Able Seaman William Edward Knowles became one of the first New Zealanders to die in the First World War as a result of enemy action, following an ambush by Ottoman forces outside Alexandretta (İskenderun) on 8 February 1915.
The New Zealand Expeditionary Force had suffered its first combat-related death just three days before, when Private William Ham succumbed to wounds received during an Ottoman raid on the Suez Canal on 3 February. The first New Zealander to die on naval active service was Able Seaman John Reardon, who was lost when the Royal Australian Navy submarine AE1 disappeared while on patrol near New Guinea in September 1914.

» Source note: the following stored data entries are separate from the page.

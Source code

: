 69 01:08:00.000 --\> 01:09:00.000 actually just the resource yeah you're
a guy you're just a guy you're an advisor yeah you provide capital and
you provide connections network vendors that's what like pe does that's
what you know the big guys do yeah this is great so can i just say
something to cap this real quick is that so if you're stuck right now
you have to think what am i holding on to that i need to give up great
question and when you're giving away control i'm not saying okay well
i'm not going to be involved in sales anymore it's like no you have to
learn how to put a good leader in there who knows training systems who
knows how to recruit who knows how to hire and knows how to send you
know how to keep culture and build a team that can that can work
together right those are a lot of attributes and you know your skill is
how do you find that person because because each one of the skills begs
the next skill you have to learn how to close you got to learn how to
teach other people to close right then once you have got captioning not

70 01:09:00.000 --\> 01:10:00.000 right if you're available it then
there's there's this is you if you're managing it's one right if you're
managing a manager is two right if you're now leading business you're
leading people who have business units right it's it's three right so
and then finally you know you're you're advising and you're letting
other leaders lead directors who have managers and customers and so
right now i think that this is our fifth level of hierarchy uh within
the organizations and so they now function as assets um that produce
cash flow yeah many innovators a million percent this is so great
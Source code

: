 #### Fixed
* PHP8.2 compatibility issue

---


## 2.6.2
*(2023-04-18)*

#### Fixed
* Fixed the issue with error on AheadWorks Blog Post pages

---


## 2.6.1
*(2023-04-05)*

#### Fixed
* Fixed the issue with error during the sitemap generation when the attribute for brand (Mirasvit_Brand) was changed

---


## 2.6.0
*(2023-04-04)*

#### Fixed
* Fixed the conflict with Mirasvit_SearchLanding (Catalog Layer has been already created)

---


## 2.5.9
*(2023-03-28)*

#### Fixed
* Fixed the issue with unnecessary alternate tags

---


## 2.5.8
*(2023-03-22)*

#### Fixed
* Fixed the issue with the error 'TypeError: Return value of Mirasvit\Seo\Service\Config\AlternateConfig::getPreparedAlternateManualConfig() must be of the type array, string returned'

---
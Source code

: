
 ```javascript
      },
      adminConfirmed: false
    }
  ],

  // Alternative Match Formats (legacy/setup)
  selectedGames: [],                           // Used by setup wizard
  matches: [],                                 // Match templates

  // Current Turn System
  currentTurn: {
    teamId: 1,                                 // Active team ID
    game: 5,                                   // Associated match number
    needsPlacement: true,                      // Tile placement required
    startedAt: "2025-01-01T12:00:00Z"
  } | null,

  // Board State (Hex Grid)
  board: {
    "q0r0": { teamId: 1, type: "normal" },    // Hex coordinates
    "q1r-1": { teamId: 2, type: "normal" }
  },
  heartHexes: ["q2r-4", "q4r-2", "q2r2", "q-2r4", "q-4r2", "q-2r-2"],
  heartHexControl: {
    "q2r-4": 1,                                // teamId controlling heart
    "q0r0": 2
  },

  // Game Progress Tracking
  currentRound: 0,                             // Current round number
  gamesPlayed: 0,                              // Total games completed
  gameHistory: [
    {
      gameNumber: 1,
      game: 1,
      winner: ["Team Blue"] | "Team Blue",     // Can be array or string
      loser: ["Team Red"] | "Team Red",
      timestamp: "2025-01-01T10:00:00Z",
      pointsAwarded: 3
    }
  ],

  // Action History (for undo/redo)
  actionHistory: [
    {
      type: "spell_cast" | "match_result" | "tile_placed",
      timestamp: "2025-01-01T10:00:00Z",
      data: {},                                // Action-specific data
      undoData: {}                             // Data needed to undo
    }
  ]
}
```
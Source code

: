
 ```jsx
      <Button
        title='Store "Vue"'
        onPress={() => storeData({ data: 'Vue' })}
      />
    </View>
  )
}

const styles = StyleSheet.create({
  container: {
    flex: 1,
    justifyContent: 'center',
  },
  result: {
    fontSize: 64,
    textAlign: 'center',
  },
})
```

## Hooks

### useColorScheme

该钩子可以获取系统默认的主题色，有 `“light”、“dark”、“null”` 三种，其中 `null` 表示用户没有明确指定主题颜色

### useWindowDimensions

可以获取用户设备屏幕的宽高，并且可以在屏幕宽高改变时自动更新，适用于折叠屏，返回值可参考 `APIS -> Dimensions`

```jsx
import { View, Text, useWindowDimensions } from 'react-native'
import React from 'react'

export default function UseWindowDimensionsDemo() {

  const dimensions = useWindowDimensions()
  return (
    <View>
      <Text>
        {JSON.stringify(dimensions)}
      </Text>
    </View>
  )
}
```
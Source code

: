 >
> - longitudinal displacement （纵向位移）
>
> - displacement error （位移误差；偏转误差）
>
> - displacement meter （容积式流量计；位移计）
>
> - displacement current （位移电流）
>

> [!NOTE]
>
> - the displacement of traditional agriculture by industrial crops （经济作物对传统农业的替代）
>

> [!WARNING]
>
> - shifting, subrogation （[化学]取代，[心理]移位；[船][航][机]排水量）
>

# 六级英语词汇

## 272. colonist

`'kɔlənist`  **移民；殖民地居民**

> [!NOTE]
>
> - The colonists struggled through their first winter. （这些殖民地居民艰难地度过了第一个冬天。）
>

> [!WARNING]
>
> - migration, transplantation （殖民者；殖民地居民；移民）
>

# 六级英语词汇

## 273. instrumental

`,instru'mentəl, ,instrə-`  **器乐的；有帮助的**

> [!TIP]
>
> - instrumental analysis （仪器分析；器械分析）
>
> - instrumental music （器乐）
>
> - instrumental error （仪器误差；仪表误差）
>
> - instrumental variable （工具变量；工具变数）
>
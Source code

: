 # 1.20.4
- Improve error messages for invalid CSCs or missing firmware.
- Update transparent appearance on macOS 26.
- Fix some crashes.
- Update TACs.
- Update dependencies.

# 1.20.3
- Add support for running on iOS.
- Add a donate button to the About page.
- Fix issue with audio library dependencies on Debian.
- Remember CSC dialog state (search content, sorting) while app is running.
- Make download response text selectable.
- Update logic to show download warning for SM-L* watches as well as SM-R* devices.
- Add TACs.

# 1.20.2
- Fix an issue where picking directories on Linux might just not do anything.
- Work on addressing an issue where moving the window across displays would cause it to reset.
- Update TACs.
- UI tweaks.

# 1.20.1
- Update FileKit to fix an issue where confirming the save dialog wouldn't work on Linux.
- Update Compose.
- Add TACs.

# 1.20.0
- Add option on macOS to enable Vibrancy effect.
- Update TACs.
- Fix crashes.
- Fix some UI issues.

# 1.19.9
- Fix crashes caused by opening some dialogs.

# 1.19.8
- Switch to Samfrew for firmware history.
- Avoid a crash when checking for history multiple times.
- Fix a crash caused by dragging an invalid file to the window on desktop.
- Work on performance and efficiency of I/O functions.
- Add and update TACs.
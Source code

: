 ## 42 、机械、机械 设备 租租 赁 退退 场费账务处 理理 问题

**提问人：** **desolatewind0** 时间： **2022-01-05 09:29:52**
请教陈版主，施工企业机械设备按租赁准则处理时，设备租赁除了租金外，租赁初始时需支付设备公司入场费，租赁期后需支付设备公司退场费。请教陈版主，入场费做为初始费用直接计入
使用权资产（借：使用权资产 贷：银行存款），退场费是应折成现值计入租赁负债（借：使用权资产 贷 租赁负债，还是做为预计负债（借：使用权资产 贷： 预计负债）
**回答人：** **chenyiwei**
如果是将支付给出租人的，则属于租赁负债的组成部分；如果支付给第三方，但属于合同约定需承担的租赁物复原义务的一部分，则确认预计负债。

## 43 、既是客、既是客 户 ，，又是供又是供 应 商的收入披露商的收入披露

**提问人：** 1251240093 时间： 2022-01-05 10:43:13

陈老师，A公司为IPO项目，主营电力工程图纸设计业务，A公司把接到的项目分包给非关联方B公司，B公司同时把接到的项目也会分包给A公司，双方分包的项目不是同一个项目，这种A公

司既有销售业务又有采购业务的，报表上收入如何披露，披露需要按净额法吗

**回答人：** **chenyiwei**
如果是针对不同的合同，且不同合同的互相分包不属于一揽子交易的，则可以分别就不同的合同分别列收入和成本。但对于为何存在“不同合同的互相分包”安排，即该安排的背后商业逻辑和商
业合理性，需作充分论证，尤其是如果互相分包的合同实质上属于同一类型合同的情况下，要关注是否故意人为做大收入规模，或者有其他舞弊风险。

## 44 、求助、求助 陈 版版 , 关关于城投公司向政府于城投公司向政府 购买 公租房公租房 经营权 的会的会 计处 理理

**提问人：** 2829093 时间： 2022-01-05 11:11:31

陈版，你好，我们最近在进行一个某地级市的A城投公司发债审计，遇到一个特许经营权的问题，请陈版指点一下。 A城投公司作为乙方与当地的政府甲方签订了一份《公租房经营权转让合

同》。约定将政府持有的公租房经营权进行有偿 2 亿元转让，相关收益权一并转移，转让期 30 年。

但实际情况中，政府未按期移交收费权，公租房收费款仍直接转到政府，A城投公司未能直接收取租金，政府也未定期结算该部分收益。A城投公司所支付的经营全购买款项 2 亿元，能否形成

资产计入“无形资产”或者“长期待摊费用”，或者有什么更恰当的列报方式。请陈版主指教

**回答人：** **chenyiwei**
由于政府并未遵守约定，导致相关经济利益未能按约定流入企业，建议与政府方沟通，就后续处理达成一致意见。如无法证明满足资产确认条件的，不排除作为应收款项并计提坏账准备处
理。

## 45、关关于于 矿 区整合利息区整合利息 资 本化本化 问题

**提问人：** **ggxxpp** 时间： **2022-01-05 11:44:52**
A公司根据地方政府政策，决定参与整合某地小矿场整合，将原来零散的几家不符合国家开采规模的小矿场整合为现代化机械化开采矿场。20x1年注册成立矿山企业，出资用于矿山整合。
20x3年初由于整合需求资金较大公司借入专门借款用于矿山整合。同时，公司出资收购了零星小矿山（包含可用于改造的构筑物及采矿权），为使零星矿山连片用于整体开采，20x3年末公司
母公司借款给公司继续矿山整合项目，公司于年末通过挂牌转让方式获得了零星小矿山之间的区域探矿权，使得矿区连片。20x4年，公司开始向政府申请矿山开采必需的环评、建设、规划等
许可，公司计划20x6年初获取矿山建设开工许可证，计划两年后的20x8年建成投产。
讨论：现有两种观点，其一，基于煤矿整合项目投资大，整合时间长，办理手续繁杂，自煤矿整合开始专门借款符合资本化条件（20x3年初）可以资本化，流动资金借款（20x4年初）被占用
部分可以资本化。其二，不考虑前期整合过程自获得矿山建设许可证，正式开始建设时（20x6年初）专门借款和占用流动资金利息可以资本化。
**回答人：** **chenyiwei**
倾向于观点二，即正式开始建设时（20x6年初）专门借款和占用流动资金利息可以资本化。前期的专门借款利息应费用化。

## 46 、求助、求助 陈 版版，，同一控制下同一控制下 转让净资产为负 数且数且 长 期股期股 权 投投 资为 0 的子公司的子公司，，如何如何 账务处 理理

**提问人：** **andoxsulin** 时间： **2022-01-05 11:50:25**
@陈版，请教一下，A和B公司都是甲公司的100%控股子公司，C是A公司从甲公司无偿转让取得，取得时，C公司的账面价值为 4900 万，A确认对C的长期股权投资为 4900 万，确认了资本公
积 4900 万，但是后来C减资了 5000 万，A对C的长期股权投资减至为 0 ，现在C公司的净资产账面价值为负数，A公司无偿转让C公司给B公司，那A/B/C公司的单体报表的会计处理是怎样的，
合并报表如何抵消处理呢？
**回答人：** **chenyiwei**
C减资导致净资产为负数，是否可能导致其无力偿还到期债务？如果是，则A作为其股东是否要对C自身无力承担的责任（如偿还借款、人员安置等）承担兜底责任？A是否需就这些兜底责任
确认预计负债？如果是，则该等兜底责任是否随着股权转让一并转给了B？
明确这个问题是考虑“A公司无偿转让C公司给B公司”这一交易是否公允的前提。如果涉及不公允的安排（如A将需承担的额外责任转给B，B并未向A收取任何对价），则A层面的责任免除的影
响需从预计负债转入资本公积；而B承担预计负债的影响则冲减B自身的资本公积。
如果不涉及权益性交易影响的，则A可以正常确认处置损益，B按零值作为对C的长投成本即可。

Knowles, a 38-year-old naval reservist from Lyttelton, was serving on New Zealand’s first warship, HMS Philomel, as it patrolled the eastern Mediterranean Sea in early 1915. At 4 p.m. on 8 February a landing party consisting of Knowles, 14 other ratings and two officers was sent ashore to intercept a mule caravan heading towards Alexandretta. Once it had landed and moved inland, the landing party was fired upon by an Ottoman force of approximately 100 men who were waiting in ambush. In the ensuing skirmish Knowles was badly wounded in the abdomen.
The landing party retreated back to the shore under covering fire from the Philomel, which sent more than 100 shells onto the Ottoman positions. During the retreat Able Seaman William Stanbury, an Englishman, was killed outright by Turkish rifle fire as he attempted to carry the wounded Knowles. The party took cover in a dry riverbed close to the shore until nightfall and then moved off under cover of darkness. Knowles died of his wounds on board Philomel at 12.55 a.m. that night and was later buried at sea.
Able Seaman John Moreton, another New Zealand naval rating, died a few days later from wounds he too had received in the 8 February skirmish.